Chinese government approves merger to make world’s largest utility
In news from China, the national government has approved a merger that will result in the largest utility in the world as measured by generation capacity. China Guodian, a power generator, and coal mining company the Shenhua Group have been given the green light to form a single entity, with their combined assets being estimated at US$236 billion (€199 billion). The move may have some effect on China’s overcapacity issues.

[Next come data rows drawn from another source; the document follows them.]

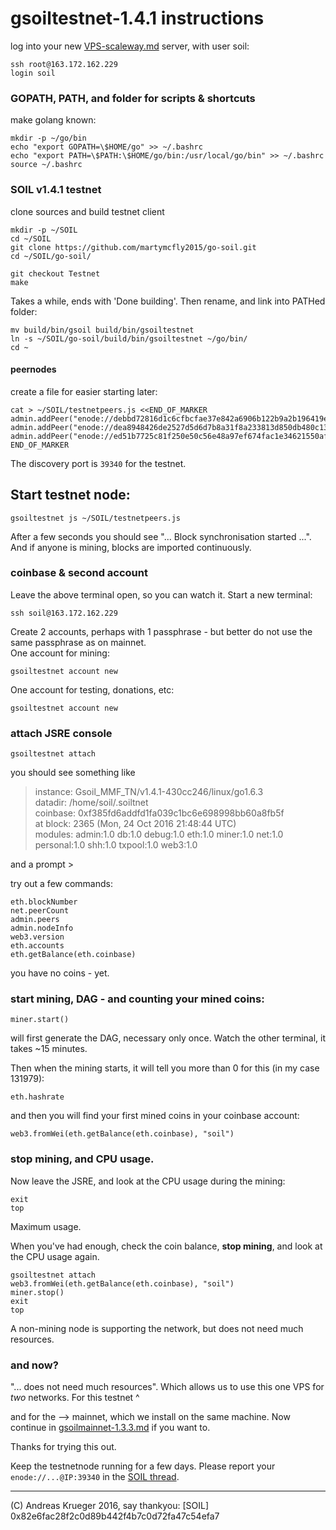 # gsoiltestnet-1.4.1 instructions

log into your new [VPS-scaleway.md](VPS-scaleway.md) server, with user soil:
```
ssh root@163.172.162.229
login soil
```

### GOPATH, PATH, and folder for scripts & shortcuts
make golang known:
```
mkdir -p ~/go/bin
echo "export GOPATH=\$HOME/go" >> ~/.bashrc
echo "export PATH=\$PATH:\$HOME/go/bin:/usr/local/go/bin" >> ~/.bashrc
source ~/.bashrc
```


### SOIL v1.4.1 testnet
clone sources and build testnet client
```
mkdir -p ~/SOIL
cd ~/SOIL
git clone https://github.com/martymcfly2015/go-soil.git
cd ~/SOIL/go-soil/

git checkout Testnet
make
```
Takes a while, ends with 'Done building'. Then rename, and link into PATHed folder:
```
mv build/bin/gsoil build/bin/gsoiltestnet
ln -s ~/SOIL/go-soil/build/bin/gsoiltestnet ~/go/bin/
cd ~
```

#### peernodes
create a file for easier starting later:
```
cat > ~/SOIL/testnetpeers.js <<END_OF_MARKER
admin.addPeer("enode://debbd72816d1c6cfbcfae37e842a6906b122b9a2b196419e39b3087383e3ff4500e462dde66d88cc08aac20c777f6e57ecfa2c541e824b7f528a061e97cf378b@192.52.166.129:39340")
admin.addPeer("enode://dea8948426de2527d5d6d7b8a31f8a233813d850db480c1346db1b8fd16499f9f110ada786f844491dc79a99b148cb2a91113a82a6cb70856f87dc32f97b5fdf@163.172.185.74:39340")
admin.addPeer("enode://ed51b7725c81f250e50c56e48a97ef674fac1e34621550aff9c082b70f2d4839f4812ce2f70a8e97f2e1c41b9f7e97d9881a727352cd005a2cb962020867dda4@163.172.162.229:39340")
END_OF_MARKER
```

The discovery port is `39340` for the testnet. 

## Start testnet node:
```
gsoiltestnet js ~/SOIL/testnetpeers.js 
```
After a few seconds you should see "... Block synchronisation started ...". And if anyone is mining, blocks are imported continuously. 

### coinbase & second account
Leave the above terminal open, so you can watch it. Start a new terminal:
 
```
ssh soil@163.172.162.229
```

Create 2 accounts, perhaps with 1 passphrase - but better do not use the same passphrase as on mainnet.  
One account for mining:
```
gsoiltestnet account new
```
One account for testing, donations, etc:
```
gsoiltestnet account new
```

### attach JSRE console
```
gsoiltestnet attach
```
you should see something like
> instance: Gsoil_MMF_TN/v1.4.1-430cc246/linux/go1.6.3  
> datadir: /home/soil/.soiltnet  
> coinbase: 0xf385fd6addfd1fa039c1bc6e698998bb60a8fb5f  
> at block: 2365 (Mon, 24 Oct 2016 21:48:44 UTC)  
> modules: admin:1.0 db:1.0 debug:1.0 eth:1.0 miner:1.0 net:1.0 personal:1.0 shh:1.0 txpool:1.0 web3:1.0  

and a prompt >

try out a few commands:
```
eth.blockNumber
net.peerCount
admin.peers
admin.nodeInfo
web3.version
eth.accounts
eth.getBalance(eth.coinbase)
```
you have no coins - yet. 

### start mining, DAG - and counting your mined coins:
```
miner.start()   
```
will first generate the DAG, necessary only once. Watch the other terminal, it takes ~15 minutes. 

Then when the mining starts, it will tell you more than 0 for this (in my case 131979):
```
eth.hashrate
```

and then you will find your first mined coins in your coinbase account:
```
web3.fromWei(eth.getBalance(eth.coinbase), "soil")
```

### stop mining, and CPU usage. 

Now leave the JSRE, and look at the CPU usage during the mining:
```
exit
top
```
Maximum usage. 

When you've had enough, check the coin balance, **stop mining**, and look at the CPU usage again.
```
gsoiltestnet attach
web3.fromWei(eth.getBalance(eth.coinbase), "soil")
miner.stop()
exit
top
```

A non-mining node is supporting the network, but does not need much resources.

### and now?

"... does not need much resources". Which allows us to use this one VPS for *two* networks. For this testnet ^

and for the --> mainnet, which we install on the same machine. Now continue in [gsoilmainnet-1.3.3.md](gsoilmainnet-1.3.3.md) if you want to.

Thanks for trying this out. 

Keep the testnetnode running for a few days. Please report your `enode://...@IP:39340` in the [SOIL thread](https://bitcointalk.org/index.php?topic=1176709.new#new).

---

(C) Andreas Krueger 2016, say thankyou: [SOIL] 0x82e6fac28f2c0d89b442f4b7c0d72fa47c54efa7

A look back on history shows impact of electrification on belief in faeries in the British Isles
A blog post from Dr Ceri Houlbrook of the University of Hertfordshire in the UK earlier in the year looked at the impact of the rise of electricity in the British Isles on the belief in fairies, providing an interesting insight into the not too distant past. It was an apparently common belief at the time that the advent of electric light created conditions that repelled faeries, with one letter writer to the Western Morning News (covering the south-west of England) in 1938 saying that many people in her village used to see pixies in the past, but that she had not seen them because her home was “far too modern”. Beliefs also affected the installation of transmission networks. In Ireland, a rural engineer with the Electricity Supply Board recalled a colleague’s story of installing a power pole on the site of a faerie ring (a naturally occurring ring or arc of mushrooms, which in times past were believed to be the result of faeries dancing in a circle), where all but one worker refused to install the pole in the necessary position. The worker who did so – paid three times normal wages – was reported to have suffered an unexplained car crash adjacent to the site a few days afterward, giving strength to fears of disturbing faeries. (In fact, it appears that belief in faeries in Ireland has not yet been completely extinguished by the rise of electricity. The ruin of property developer Seán Quinn was attributed to his disturbance of the 4000 year old Aughrim Wedge Tomb – a faerie fort – in his native county Cavan, twenty years prior to Quinn’s bankruptcy.) The blog post makes for offbeat but interesting reading, and is part of the University of Hertfordshire’s ‘Electric Generations’ project, which charts the cultural reception to the advent of electrification.